Return the full listing unchanged, apart from leaving out its images.

*** DATA SHOWN Section Begins ***

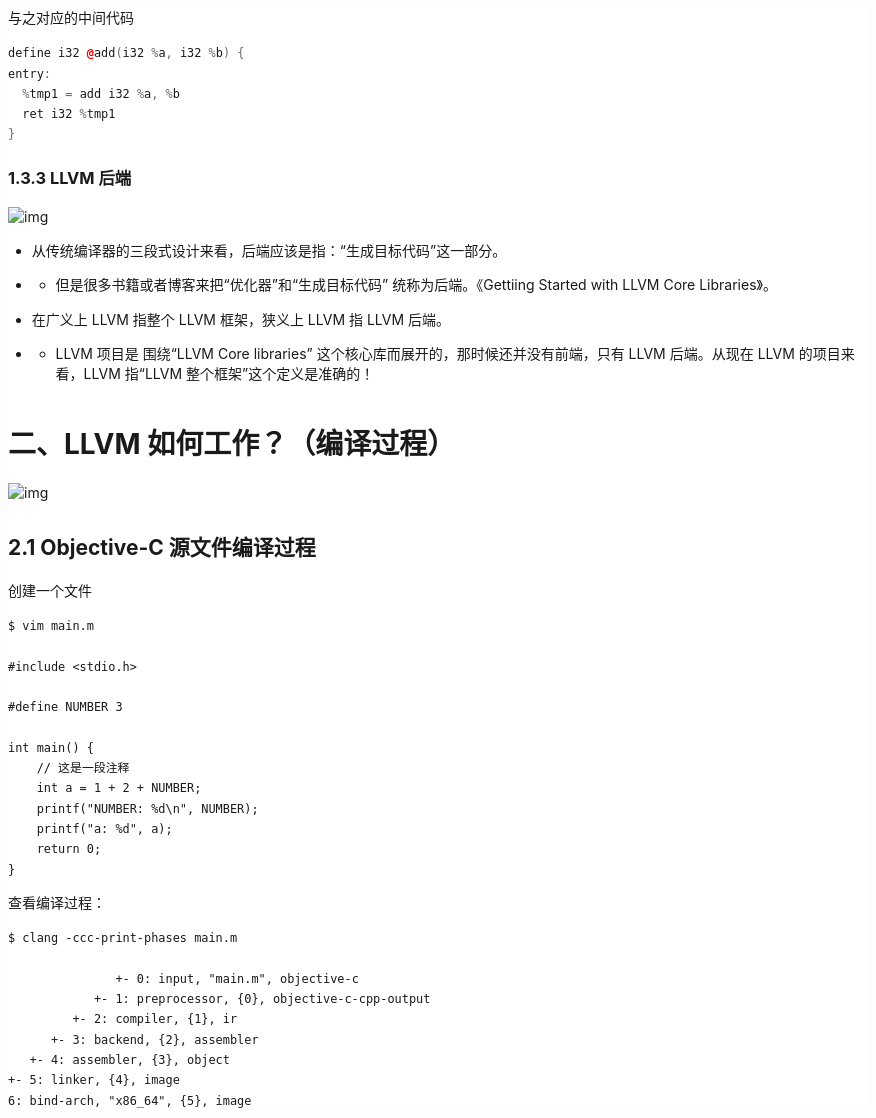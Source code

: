 与之对应的中间代码

```cpp
define i32 @add(i32 %a, i32 %b) {
entry:
  %tmp1 = add i32 %a, %b
  ret i32 %tmp1
}
```

### 1.3.3 LLVM 后端

![img](https://cdn.nlark.com/yuque/0/2022/png/265739/1641282703512-68e574d5-bb6b-4cef-985e-4f42bf8ea98c.png)

- 从传统编译器的三段式设计来看，后端应该是指：“生成目标代码”这一部分。

- - 但是很多书籍或者博客来把“优化器”和“生成目标代码” 统称为后端。《Gettiing Started with LLVM Core Libraries》。

- 在广义上 LLVM 指整个 LLVM 框架，狭义上 LLVM 指 LLVM 后端。

- - LLVM 项目是 围绕“LLVM Core libraries” 这个核心库而展开的，那时候还并没有前端，只有 LLVM 后端。从现在 LLVM 的项目来看，LLVM 指“LLVM 整个框架”这个定义是准确的！

# 二、LLVM 如何工作？（编译过程）

![img](https://cdn.nlark.com/yuque/0/2022/png/265739/1641282704540-b1d0cd51-01a6-45bf-9af0-cddb8956f2c2.png)

## 2.1 Objective-C 源文件编译过程

创建一个文件

```shell
$ vim main.m

#include <stdio.h>

#define NUMBER 3

int main() {
    // 这是一段注释
    int a = 1 + 2 + NUMBER;
    printf("NUMBER: %d\n", NUMBER);
    printf("a: %d", a);
    return 0;
}
```

查看编译过程：

```shell
$ clang -ccc-print-phases main.m

               +- 0: input, "main.m", objective-c
            +- 1: preprocessor, {0}, objective-c-cpp-output
         +- 2: compiler, {1}, ir
      +- 3: backend, {2}, assembler
   +- 4: assembler, {3}, object
+- 5: linker, {4}, image
6: bind-arch, "x86_64", {5}, image
```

*** DATA SHOWN Section Ends ***

SOLVED PROBLEM:
Source code

: 与之对应的中间代码

```cpp
define i32 @add(i32 %a, i32 %b) {
entry:
  %tmp1 = add i32 %a, %b
  ret i32 %tmp1
}
```

### 1.3.3 LLVM 后端

![img](https://cdn.nlark.com/yuque/0/2022/png/265739/1641282703512-68e574d5-bb6b-4cef-985e-4f42bf8ea98c.png)

- 从传统编译器的三段式设计来看，后端应该是指：“生成目标代码”这一部分。

- - 但是很多书籍或者博客来把“优化器”和“生成目标代码” 统称为后端。《Gettiing Started with LLVM Core Libraries》。

- 在广义上 LLVM 指整个 LLVM 框架，狭义上 LLVM 指 LLVM 后端。

- - LLVM 项目是 围绕“LLVM Core libraries” 这个核心库而展开的，那时候还并没有前端，只有 LLVM 后端。从现在 LLVM 的项目来看，LLVM 指“LLVM 整个框架”这个定义是准确的！

# 二、LLVM 如何工作？（编译过程）

![img](https://cdn.nlark.com/yuque/0/2022/png/265739/1641282704540-b1d0cd51-01a6-45bf-9af0-cddb8956f2c2.png)

## 2.1 Objective-C 源文件编译过程

创建一个文件

```shell
$ vim main.m

#include <stdio.h>

#define NUMBER 3

int main() {
    // 这是一段注释
    int a = 1 + 2 + NUMBER;
    printf("NUMBER: %d\n", NUMBER);
    printf("a: %d", a);
    return 0;
}
```

查看编译过程：

```shell
$ clang -ccc-print-phases main.m

               +- 0: input, "main.m", objective-c
            +- 1: preprocessor, {0}, objective-c-cpp-output
         +- 2: compiler, {1}, ir
      +- 3: backend, {2}, assembler
   +- 4: assembler, {3}, object
+- 5: linker, {4}, image
6: bind-arch, "x86_64", {5}, image
```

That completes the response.